Tag Archives: Jack Flammiger

The Drought

The Drought

★★★

King’s Head Theatre

THE DROUGHT at the King’s Head Theatre

★★★

 

The Drought

“There’s enough that’s excellent to know that she could make this genuinely spine-chilling”

 

Writer Nina Atesh has come upon a beautiful, terrifying idea: What if the sea simply disappeared one day, drying out like a small puddle, stranding all its aquatic societies, fish and sailor alike. It captures the imagination with both the arid aesthetic of the dried-out sea, and the practical horror of being completely stranded in the middle of nowhere with no fresh water to be found. Unfortunately, it doesn’t quite come to fruition.

There’s definitely a growing sense of dread throughout, but it seems misdirected: The two last crew members on board this particular ship- the captain (Andrew Callaghan) and his loyal steward, Garson (Jack Flammiger) – busy themselves with pointless naval tasks, playing out some sense of normality, until they’re interrupted by a mysterious stranger (Caleb O’Brien), claiming to be a stranded whaler, in need only of food and water. But his motives become suspect as he tries to manipulate and turn the captain and steward against one another. The reason isn’t entirely clear- he seems to desperately want the captain’s much prized jar of sea water- but the menace he poses doesn’t seem to add up to the apparent goal.

Julia Sullivan’s set is appropriately sparse, a platform serving as Captain’s desk, topped with only a ledger, a lamp, and the precious sea water.

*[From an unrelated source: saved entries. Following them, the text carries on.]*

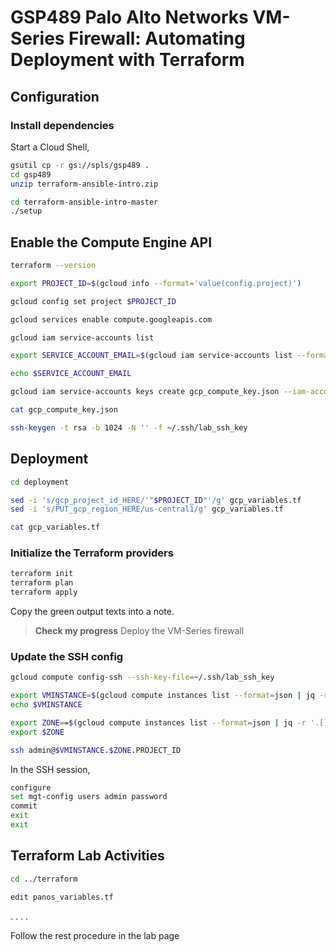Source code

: # GSP489 Palo Alto Networks VM-Series Firewall: Automating Deployment with Terraform


## Configuration

### Install dependencies

Start a Cloud Shell,

```bash
gsutil cp -r gs://spls/gsp489 .
cd gsp489
unzip terraform-ansible-intro.zip

cd terraform-ansible-intro-master
./setup
```

## Enable the Compute Engine API

```bash
terraform --version

export PROJECT_ID=$(gcloud info --format='value(config.project)')

gcloud config set project $PROJECT_ID

gcloud services enable compute.googleapis.com

gcloud iam service-accounts list

export SERVICE_ACCOUNT_EMAIL=$(gcloud iam service-accounts list --format=json | jq -r '.[].email')

echo $SERVICE_ACCOUNT_EMAIL
```

```bash
gcloud iam service-accounts keys create gcp_compute_key.json --iam-account $SERVICE_ACCOUNT_EMAIL

cat gcp_compute_key.json

ssh-keygen -t rsa -b 1024 -N '' -f ~/.ssh/lab_ssh_key
```

## Deployment

```bash
cd deployment

sed -i 's/gcp_project_id_HERE/'"$PROJECT_ID"'/g' gcp_variables.tf
sed -i 's/PUT_gcp_region_HERE/us-central1/g' gcp_variables.tf

cat gcp_variables.tf
```

### Initialize the Terraform providers

```bash
terraform init
terraform plan
terraform apply
```

Copy the green output texts into a note.

> **Check my progress**
> Deploy the VM-Series firewall

### Update the SSH config

```bash
gcloud compute config-ssh --ssh-key-file=~/.ssh/lab_ssh_key

export VMINSTANCE=$(gcloud compute instances list --format=json | jq -r '.[].name')
echo $VMINSTANCE

export ZONE==$(gcloud compute instances list --format=json | jq -r '.[].zones[0]')
export $ZONE

ssh admin@$VMINSTANCE.$ZONE.PROJECT_ID
```

In the SSH session,

```bash
configure
set mgt-config users admin password
commit
exit
exit
```

## Terraform Lab Activities

```bash
cd ../terraform

edit panos_variables.tf
```

.
.
.
.

Follow the rest procedure in the lab page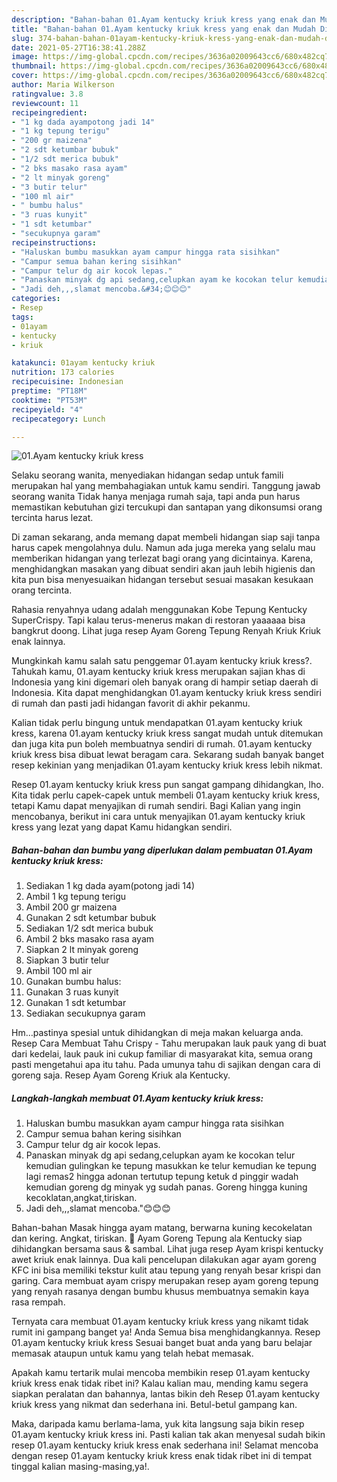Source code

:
 ```yaml
---
description: "Bahan-bahan 01.Ayam kentucky kriuk kress yang enak dan Mudah Dibuat"
title: "Bahan-bahan 01.Ayam kentucky kriuk kress yang enak dan Mudah Dibuat"
slug: 374-bahan-bahan-01ayam-kentucky-kriuk-kress-yang-enak-dan-mudah-dibuat
date: 2021-05-27T16:38:41.288Z
image: https://img-global.cpcdn.com/recipes/3636a02009643cc6/680x482cq70/01ayam-kentucky-kriuk-kress-foto-resep-utama.jpg
thumbnail: https://img-global.cpcdn.com/recipes/3636a02009643cc6/680x482cq70/01ayam-kentucky-kriuk-kress-foto-resep-utama.jpg
cover: https://img-global.cpcdn.com/recipes/3636a02009643cc6/680x482cq70/01ayam-kentucky-kriuk-kress-foto-resep-utama.jpg
author: Maria Wilkerson
ratingvalue: 3.8
reviewcount: 11
recipeingredient:
- "1 kg dada ayampotong jadi 14"
- "1 kg tepung terigu"
- "200 gr maizena"
- "2 sdt ketumbar bubuk"
- "1/2 sdt merica bubuk"
- "2 bks masako rasa ayam"
- "2 lt minyak goreng"
- "3 butir telur"
- "100 ml air"
- " bumbu halus"
- "3 ruas kunyit"
- "1 sdt ketumbar"
- "secukupnya garam"
recipeinstructions:
- "Haluskan bumbu masukkan ayam campur hingga rata sisihkan"
- "Campur semua bahan kering sisihkan"
- "Campur telur dg air kocok lepas."
- "Panaskan minyak dg api sedang,celupkan ayam ke kocokan telur kemudian gulingkan ke tepung masukkan ke telur kemudian ke tepung lagi remas2 hingga adonan tertutup tepung ketuk d pinggir wadah kemudian goreng dg minyak yg sudah panas. Goreng hingga kuning kecoklatan,angkat,tiriskan."
- "Jadi deh,,,slamat mencoba.&#34;😊😊😊"
categories:
- Resep
tags:
- 01ayam
- kentucky
- kriuk

katakunci: 01ayam kentucky kriuk 
nutrition: 173 calories
recipecuisine: Indonesian
preptime: "PT18M"
cooktime: "PT53M"
recipeyield: "4"
recipecategory: Lunch

---
```



![01.Ayam kentucky kriuk kress](https://img-global.cpcdn.com/recipes/3636a02009643cc6/680x482cq70/01ayam-kentucky-kriuk-kress-foto-resep-utama.jpg)

Selaku seorang wanita, menyediakan hidangan sedap untuk famili merupakan hal yang membahagiakan untuk kamu sendiri. Tanggung jawab seorang  wanita Tidak hanya menjaga rumah saja, tapi anda pun harus memastikan kebutuhan gizi tercukupi dan santapan yang dikonsumsi orang tercinta harus lezat.

Di zaman  sekarang, anda memang dapat membeli hidangan siap saji tanpa harus capek mengolahnya dulu. Namun ada juga mereka yang selalu mau memberikan hidangan yang terlezat bagi orang yang dicintainya. Karena, menghidangkan masakan yang dibuat sendiri akan jauh lebih higienis dan kita pun bisa menyesuaikan hidangan tersebut sesuai masakan kesukaan orang tercinta. 

Rahasia renyahnya udang adalah menggunakan Kobe Tepung Kentucky SuperCrispy. Tapi kalau terus-menerus makan di restoran yaaaaaa bisa bangkrut doong. Lihat juga resep Ayam Goreng Tepung Renyah Kriuk Kriuk enak lainnya.

Mungkinkah kamu salah satu penggemar 01.ayam kentucky kriuk kress?. Tahukah kamu, 01.ayam kentucky kriuk kress merupakan sajian khas di Indonesia yang kini digemari oleh banyak orang di hampir setiap daerah di Indonesia. Kita dapat menghidangkan 01.ayam kentucky kriuk kress sendiri di rumah dan pasti jadi hidangan favorit di akhir pekanmu.

Kalian tidak perlu bingung untuk mendapatkan 01.ayam kentucky kriuk kress, karena 01.ayam kentucky kriuk kress sangat mudah untuk ditemukan dan juga kita pun boleh membuatnya sendiri di rumah. 01.ayam kentucky kriuk kress bisa dibuat lewat beragam cara. Sekarang sudah banyak banget resep kekinian yang menjadikan 01.ayam kentucky kriuk kress lebih nikmat.

Resep 01.ayam kentucky kriuk kress pun sangat gampang dihidangkan, lho. Kita tidak perlu capek-capek untuk membeli 01.ayam kentucky kriuk kress, tetapi Kamu dapat menyajikan di rumah sendiri. Bagi Kalian yang ingin mencobanya, berikut ini cara untuk menyajikan 01.ayam kentucky kriuk kress yang lezat yang dapat Kamu hidangkan sendiri.

<!--inarticleads1-->

##### Bahan-bahan dan bumbu yang diperlukan dalam pembuatan 01.Ayam kentucky kriuk kress:

1. Sediakan 1 kg dada ayam(potong jadi 14)
1. Ambil 1 kg tepung terigu
1. Ambil 200 gr maizena
1. Gunakan 2 sdt ketumbar bubuk
1. Sediakan 1/2 sdt merica bubuk
1. Ambil 2 bks masako rasa ayam
1. Siapkan 2 lt minyak goreng
1. Siapkan 3 butir telur
1. Ambil 100 ml air
1. Gunakan  bumbu halus:
1. Gunakan 3 ruas kunyit
1. Gunakan 1 sdt ketumbar
1. Sediakan secukupnya garam


Hm…pastinya spesial untuk dihidangkan di meja makan keluarga anda. Resep Cara Membuat Tahu Crispy - Tahu merupakan lauk pauk yang di buat dari kedelai, lauk pauk ini cukup familiar di masyarakat kita, semua orang pasti mengetahui apa itu tahu. Pada umunya tahu di sajikan dengan cara di goreng saja. Resep Ayam Goreng Kriuk ala Kentucky. 

<!--inarticleads2-->

##### Langkah-langkah membuat 01.Ayam kentucky kriuk kress:

1. Haluskan bumbu masukkan ayam campur hingga rata sisihkan
1. Campur semua bahan kering sisihkan
1. Campur telur dg air kocok lepas.
1. Panaskan minyak dg api sedang,celupkan ayam ke kocokan telur kemudian gulingkan ke tepung masukkan ke telur kemudian ke tepung lagi remas2 hingga adonan tertutup tepung ketuk d pinggir wadah kemudian goreng dg minyak yg sudah panas. Goreng hingga kuning kecoklatan,angkat,tiriskan.
1. Jadi deh,,,slamat mencoba.&#34;😊😊😊


Bahan-bahan Masak hingga ayam matang, berwarna kuning kecokelatan dan kering. Angkat, tiriskan.  Ayam Goreng Tepung ala Kentucky siap dihidangkan bersama saus &amp; sambal. Lihat juga resep Ayam krispi kentucky awet kriuk enak lainnya. Dua kali pencelupan dilakukan agar ayam goreng KFC ini bisa memiliki tekstur kulit atau tepung yang renyah besar krispi dan garing. Cara membuat ayam crispy merupakan resep ayam goreng tepung yang renyah rasanya dengan bumbu khusus membuatnya semakin kaya rasa rempah. 

Ternyata cara membuat 01.ayam kentucky kriuk kress yang nikamt tidak rumit ini gampang banget ya! Anda Semua bisa menghidangkannya. Resep 01.ayam kentucky kriuk kress Sesuai banget buat anda yang baru belajar memasak ataupun untuk kamu yang telah hebat memasak.

Apakah kamu tertarik mulai mencoba membikin resep 01.ayam kentucky kriuk kress enak tidak ribet ini? Kalau kalian mau, mending kamu segera siapkan peralatan dan bahannya, lantas bikin deh Resep 01.ayam kentucky kriuk kress yang nikmat dan sederhana ini. Betul-betul gampang kan. 

Maka, daripada kamu berlama-lama, yuk kita langsung saja bikin resep 01.ayam kentucky kriuk kress ini. Pasti kalian tak akan menyesal sudah bikin resep 01.ayam kentucky kriuk kress enak sederhana ini! Selamat mencoba dengan resep 01.ayam kentucky kriuk kress enak tidak ribet ini di tempat tinggal kalian masing-masing,ya!.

Sullivan’s costumes have a little more flare, mirroring the bizarre contrast between the bleak, lonely circumstances, and the captain’s refusal to give up his naval rituals: Garson is smartly attired in a striped blue collarless shirt, always tucked in, and similarly the captain is never without his naval jacket, scattered with what looks like glittering, gold seaweed, a sign of his eternal pledge to life at sea.

The performances are strong on the whole, though the script seems to let O’Brien down a bit; the uncertainty of his character’s purpose seeps into his performance. Callaghan is jarringly spectacular, a massive fish in a small pond (pun intended). His eyes bulge with exhaustion, and his false jocularity is maybe the scariest part of the show.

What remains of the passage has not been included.